Air in the sample will significantly increase Po2 (mean increase, 11 mm Hg) after 20 minutes of storage, even if kept at 4°C. pH and Pco2 are not significantly altered by air bubbles if the blood is stored at 4°C for 20 minutes and no significant deterioration has occurred.23,38 If blood is stored at room temperature for longer than 20 minutes, Pco2 will increase and the pH will decrease, probably as a result of leukocyte metabolism. In a stored sample, Po2 varies to such an extent that the change is unpredictable for chemical interpretation at 30 minutes, regardless of the storage method. High leukocyte or platelet counts, such as those seen in leukemic patients, may shorten acceptable storage intervals.39,40
Percutaneous Technique for Arterial Cannulation
Direct Over-the-Needle Catheter Cannulation
Take time to ensure proper alignment of the desired site. Delays, complications, and inability to successfully cannulate an artery often occur as a result of failure to properly prepare the desired site and involved limb. An important preparatory step is to ensure that the target limb is secured flat and not rotated; any rotation could result in the desired artery being shifted from the expected anatomic position and make it more difficult to cannulate. For example, to adequately prepare the radial artery, immobilize the wrist and hand in mild dorsiflexion with some padding for support underneath the wrist (Fig. 20-5, step 1). Prepare the skin with sterile technique. Inject local anesthetic with a 25-gauge or smaller needle and achieve sufficient infiltration to ensure a painless procedure. Subcutaneous infiltration of lidocaine or a similar anesthetic may also reduce vessel spasm at the time of arterial puncture.
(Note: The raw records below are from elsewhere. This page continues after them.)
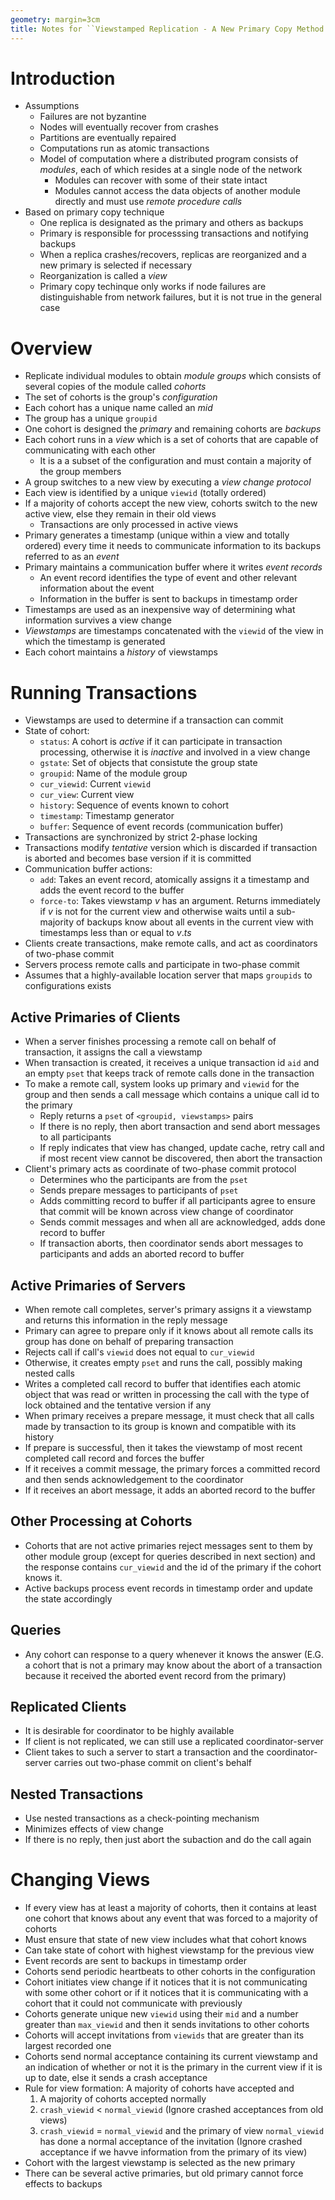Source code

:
```yaml
---
geometry: margin=3cm
title: Notes for ``Viewstamped Replication - A New Primary Copy Method to Support Highly-Available Distributed Systems''
---
```


# Introduction

- Assumptions
  - Failures are not byzantine
  - Nodes will eventually recover from crashes
  - Partitions are eventually repaired
  - Computations run as atomic transactions
  - Model of computation where a distributed program consists of _modules_, each of which resides at
    a single node of the network
    - Modules can recover with some of their state intact
    - Modules cannot access the data objects of another module directly and must use _remote
      procedure calls_
- Based on primary copy technique
  - One replica is designated as the primary and others as backups
  - Primary is responsible for processsing transactions and notifying backups
  - When a replica crashes/recovers, replicas are reorganized and a new primary is selected if
    necessary
  - Reorganization is called a _view_
  - Primary copy techinque only works if node failures are distinguishable from network failures,
    but it is not true in the general case

# Overview

- Replicate individual modules to obtain _module groups_ which consists of several copies of the
  module called _cohorts_
- The set of cohorts is the group's _configuration_
- Each cohort has a unique name called an _mid_
- The group has a unique `groupid`
- One cohort is designed the _primary_ and remaining cohorts are _backups_
- Each cohort runs in a _view_ which is a set of cohorts that are capable of communicating with each
  other
  - It is a a subset of the configuration and must contain a majority of the group members
- A group switches to a new view by executing a _view change protocol_
- Each view is identified by a unique `viewid` (totally ordered)
- If a majority of cohorts accept the new view, cohorts switch to the new active view, else they
  remain in their old views
  - Transactions are only processed in active views
- Primary generates a timestamp (unique within a view and totally ordered) every time it needs to
  communicate information to its backups referred to as an _event_
- Primary maintains a communication buffer where it writes _event records_
  - An event record identifies the type of event and other relevant information about the event
  - Information in the buffer is sent to backups in timestamp order
- Timestamps are used as an inexpensive way of determining what information survives a view change
- _Viewstamps_ are timestamps concatenated with the `viewid` of the view in which the timestamp is
  generated
- Each cohort maintains a _history_ of viewstamps

# Running Transactions

- Viewstamps are used to determine if a transaction can commit
- State of cohort:
  - `status`: A cohort is _active_ if it can participate in transaction processing, otherwise it is
    _inactive_ and involved in a view change
  - `gstate`: Set of objects that consistute the group state
  - `groupid`: Name of the module group
  - `cur_viewid`: Current `viewid`
  - `cur_view`: Current view
  - `history`: Sequence of events known to cohort
  - `timestamp`: Timestamp generator
  - `buffer`: Sequence of event records (communication buffer)
- Transactions are synchronized by strict 2-phase locking
- Transactions modify _tentative_ version which is discarded if transaction is aborted and becomes
  base version if it is committed
- Communication buffer actions:
  - `add`: Takes an event record, atomically assigns it a timestamp and adds the event record to the
    buffer
  - `force-to`: Takes viewstamp $v$ has an argument. Returns immediately if $v$ is not for the
    current view and otherwise waits until a sub-majority of backups know about all events in the
    current view with timestamps less than or equal to $v.ts$
- Clients create transactions, make remote calls, and act as coordinators of two-phase commit
- Servers process remote calls and participate in two-phase commit
- Assumes that a highly-available location server that maps `groupids` to configurations exists

## Active Primaries of Clients

- When a server finishes processing a remote call on behalf of transaction, it assigns the call a
  viewstamp
- When transaction is created, it receives a unique transaction id `aid` and an empty `pset` that
  keeps track of remote calls done in the transaction
- To make a remote call, system looks up primary and `viewid` for the group and then sends a call
  message which contains a unique call id to the primary
  - Reply returns a `pset` of `<groupid, viewstamps>` pairs
  - If there is no reply, then abort transaction and send abort messages to all participants
  - If reply indicates that view has changed, update cache, retry call and if most recent view
    cannot be discovered, then abort the transaction
- Client's primary acts as coordinate of two-phase commit protocol
  - Determines who the participants are from the `pset`
  - Sends prepare messages to participants of `pset`
  - Adds committing record to buffer if all participants agree to ensure that commit will be known
    across view change of coordinator
  - Sends commit messages and when all are acknowledged, adds done record to buffer
  - If transaction aborts, then coordinator sends abort messages to participants and adds an aborted
    record to buffer

## Active Primaries of Servers

- When remote call completes, server's primary assigns it a viewstamp and returns this information
  in the reply message
- Primary can agree to prepare only if it knows about all remote calls its group has done on behalf
  of preparing transaction
- Rejects call if call's `viewid` does not equal to `cur_viewid`
- Otherwise, it creates empty `pset` and runs the call, possibly making nested calls
- Writes a completed call record to buffer that identifies each atomic object that was read or
  written in processing the call with the type of lock obtained and the tentative version if any
- When primary receives a prepare message, it must check that all calls made by transaction to its
  group is known and compatible with its history
- If prepare is successful, then it takes the viewstamp of most recent completed call record and
  forces the buffer
- If it receives a commit message, the primary forces a committed record and then sends
  acknowledgement to the coordinator
- If it receives an abort message, it adds an aborted record to the buffer

## Other Processing at Cohorts

- Cohorts that are not active primaries reject messages sent to them by other module group (except
  for queries described in next section) and the response contains `cur_viewid` and the id of the
  primary if the cohort knows it.
- Active backups process event records in timestamp order and update the state accordingly

## Queries

- Any cohort can response to a query whenever it knows the answer (E.G. a cohort that is not a
  primary may know about the abort of a transaction because it received the aborted event record
  from the primary)

## Replicated Clients

- It is desirable for coordinator to be highly available
- If client is not replicated, we can still use a replicated coordinator-server
- Client takes to such a server to start a transaction and the coordinator-server carries out
  two-phase commit on client's behalf

## Nested Transactions

- Use nested transactions as a check-pointing mechanism
- Minimizes effects of view change
- If there is no reply, then just abort the subaction and do the call again

# Changing Views

- If every view has at least a majority of cohorts, then it contains at least one cohort that knows
  about any event that was forced to a majority of cohorts
- Must ensure that state of new view includes what that cohort knows
- Can take state of cohort with highest viewstamp for the previous view
- Event records are sent to backups in timestamp order
- Cohorts send periodic heartbeats to other cohorts in the configuration
- Cohort initiates view change if it notices that it is not communicating with some other cohort or
  if it notices that it is communicating with a cohort that it could not communicate with previously
- Cohorts generate unique new `viewid` using their `mid` and a number greater than `max_viewid` and
  then it sends invitations to other cohorts
- Cohorts will accept invitations from `viewids` that are greater than its largest recorded one
- Cohorts send normal acceptance containing its current viewstamp and an indication of whether or
  not it is the primary in the current view if it is up to date, else it sends a crash acceptance
- Rule for view formation: A majority of cohorts have accepted and
  1. A majority of cohorts accepted normally
  2. `crash_viewid` < `normal_viewid` (Ignore crashed acceptances from old views)
  3. `crash_viewid` = `normal_viewid` and the primary of view `normal_viewid` has done a normal
     acceptance of the invitation (Ignore crashed acceptance if we havve information from the
     primary of its view)
- Cohort with the largest viewstamp is selected as the new primary
- There can be several active primaries, but old primary cannot force effects to backups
Check the catheter assembly for proper movement and function. Alternatively, a 3-mL syringe with the plunger removed can be used as a blood reservoir. Advance the catheter toward the palpated artery at a comfortable angle for the operator, generally 30 to 45 degrees from the skin (see Fig. 20-5, step 2). Make a small incision with a No. 11 scalpel blade or a larger-bore needle to eliminate the problem of damage to the catheter from kinking on the skin. The tip of the needle is often perceived to pierce the artery, but successful puncture is confirmed by identifying a “flash” of arterial blood flow into the needle hub and reservoir. As the needle-catheter assembly advances through the skin toward the artery, the initial flash of arterial blood is obtained by the needle alone, which protrudes beyond the catheter. For this reason, the needle-catheter assembly should be lowered and advanced 2 mm forward to ensure that the tip of the catheter has cannulated the vessel, along with the needle (see Fig. 20-5, step 3). The position of the catheter within the vessel lumen is confirmed by continuous return of arterial blood. The catheter alone can now be advanced with care over the needle into the artery (see Fig. 20-5, step 4). If the catheter fails to thread, it has not properly entered the vessel lumen and should not be forced to advance without confirmation of placement by active blood return.